## [What to do]
Reproduce the complete set of records, exactly as they appear.

[Records contained in a dataset]
□ □ □

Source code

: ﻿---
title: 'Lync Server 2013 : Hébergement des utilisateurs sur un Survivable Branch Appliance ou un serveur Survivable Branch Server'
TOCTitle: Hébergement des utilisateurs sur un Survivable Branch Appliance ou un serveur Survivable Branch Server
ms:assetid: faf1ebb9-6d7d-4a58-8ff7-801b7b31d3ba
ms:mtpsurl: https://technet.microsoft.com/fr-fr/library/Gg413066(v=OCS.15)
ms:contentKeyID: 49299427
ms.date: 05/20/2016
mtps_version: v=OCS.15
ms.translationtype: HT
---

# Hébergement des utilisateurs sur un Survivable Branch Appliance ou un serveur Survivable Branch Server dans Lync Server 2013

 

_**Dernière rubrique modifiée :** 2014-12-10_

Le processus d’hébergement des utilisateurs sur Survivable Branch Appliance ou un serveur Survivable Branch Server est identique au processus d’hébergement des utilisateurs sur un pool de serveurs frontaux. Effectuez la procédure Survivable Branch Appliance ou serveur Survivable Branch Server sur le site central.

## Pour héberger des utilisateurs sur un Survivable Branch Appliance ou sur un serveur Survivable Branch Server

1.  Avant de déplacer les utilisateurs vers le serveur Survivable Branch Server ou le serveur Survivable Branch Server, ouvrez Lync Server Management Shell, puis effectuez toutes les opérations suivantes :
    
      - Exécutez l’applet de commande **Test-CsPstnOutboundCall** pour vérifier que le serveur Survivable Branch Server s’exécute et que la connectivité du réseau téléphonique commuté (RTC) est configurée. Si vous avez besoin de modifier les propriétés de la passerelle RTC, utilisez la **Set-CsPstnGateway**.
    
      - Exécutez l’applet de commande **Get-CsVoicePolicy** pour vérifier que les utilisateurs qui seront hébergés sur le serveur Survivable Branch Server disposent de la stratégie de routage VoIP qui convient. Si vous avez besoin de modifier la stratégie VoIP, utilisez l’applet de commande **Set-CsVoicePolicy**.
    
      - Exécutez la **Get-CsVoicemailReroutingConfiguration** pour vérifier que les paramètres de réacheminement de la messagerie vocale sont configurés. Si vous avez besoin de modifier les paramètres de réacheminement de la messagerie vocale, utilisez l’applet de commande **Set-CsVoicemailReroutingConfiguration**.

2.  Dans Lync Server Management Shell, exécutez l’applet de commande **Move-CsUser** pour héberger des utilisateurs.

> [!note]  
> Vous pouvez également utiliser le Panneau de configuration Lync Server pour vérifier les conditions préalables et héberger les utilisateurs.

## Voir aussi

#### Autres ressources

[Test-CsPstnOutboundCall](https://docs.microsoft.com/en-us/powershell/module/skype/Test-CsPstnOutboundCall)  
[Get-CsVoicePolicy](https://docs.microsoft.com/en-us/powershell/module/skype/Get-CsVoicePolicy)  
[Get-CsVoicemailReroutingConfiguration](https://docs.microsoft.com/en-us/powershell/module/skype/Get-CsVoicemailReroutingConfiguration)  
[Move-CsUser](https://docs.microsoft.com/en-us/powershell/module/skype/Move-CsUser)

□ □ □

## [Task result]
Source code

: ﻿---
title: 'Lync Server 2013 : Hébergement des utilisateurs sur un Survivable Branch Appliance ou un serveur Survivable Branch Server'
TOCTitle: Hébergement des utilisateurs sur un Survivable Branch Appliance ou un serveur Survivable Branch Server
ms:assetid: faf1ebb9-6d7d-4a58-8ff7-801b7b31d3ba
ms:mtpsurl: https://technet.microsoft.com/fr-fr/library/Gg413066(v=OCS.15)
ms:contentKeyID: 49299427
ms.date: 05/20/2016
mtps_version: v=OCS.15
ms.translationtype: HT
---

# Hébergement des utilisateurs sur un Survivable Branch Appliance ou un serveur Survivable Branch Server dans Lync Server 2013

 

_**Dernière rubrique modifiée :** 2014-12-10_

Le processus d’hébergement des utilisateurs sur Survivable Branch Appliance ou un serveur Survivable Branch Server est identique au processus d’hébergement des utilisateurs sur un pool de serveurs frontaux. Effectuez la procédure Survivable Branch Appliance ou serveur Survivable Branch Server sur le site central.

## Pour héberger des utilisateurs sur un Survivable Branch Appliance ou sur un serveur Survivable Branch Server

1.  Avant de déplacer les utilisateurs vers le serveur Survivable Branch Server ou le serveur Survivable Branch Server, ouvrez Lync Server Management Shell, puis effectuez toutes les opérations suivantes :
    
      - Exécutez l’applet de commande **Test-CsPstnOutboundCall** pour vérifier que le serveur Survivable Branch Server s’exécute et que la connectivité du réseau téléphonique commuté (RTC) est configurée. Si vous avez besoin de modifier les propriétés de la passerelle RTC, utilisez la **Set-CsPstnGateway**.
    
      - Exécutez l’applet de commande **Get-CsVoicePolicy** pour vérifier que les utilisateurs qui seront hébergés sur le serveur Survivable Branch Server disposent de la stratégie de routage VoIP qui convient. Si vous avez besoin de modifier la stratégie VoIP, utilisez l’applet de commande **Set-CsVoicePolicy**.
    
      - Exécutez la **Get-CsVoicemailReroutingConfiguration** pour vérifier que les paramètres de réacheminement de la messagerie vocale sont configurés. Si vous avez besoin de modifier les paramètres de réacheminement de la messagerie vocale, utilisez l’applet de commande **Set-CsVoicemailReroutingConfiguration**.

2.  Dans Lync Server Management Shell, exécutez l’applet de commande **Move-CsUser** pour héberger des utilisateurs.

> [!note]  
> Vous pouvez également utiliser le Panneau de configuration Lync Server pour vérifier les conditions préalables et héberger les utilisateurs.

## Voir aussi

#### Autres ressources

[Test-CsPstnOutboundCall](https://docs.microsoft.com/en-us/powershell/module/skype/Test-CsPstnOutboundCall)  
[Get-CsVoicePolicy](https://docs.microsoft.com/en-us/powershell/module/skype/Get-CsVoicePolicy)  
[Get-CsVoicemailReroutingConfiguration](https://docs.microsoft.com/en-us/powershell/module/skype/Get-CsVoicemailReroutingConfiguration)  
[Move-CsUser](https://docs.microsoft.com/en-us/powershell/module/skype/Move-CsUser)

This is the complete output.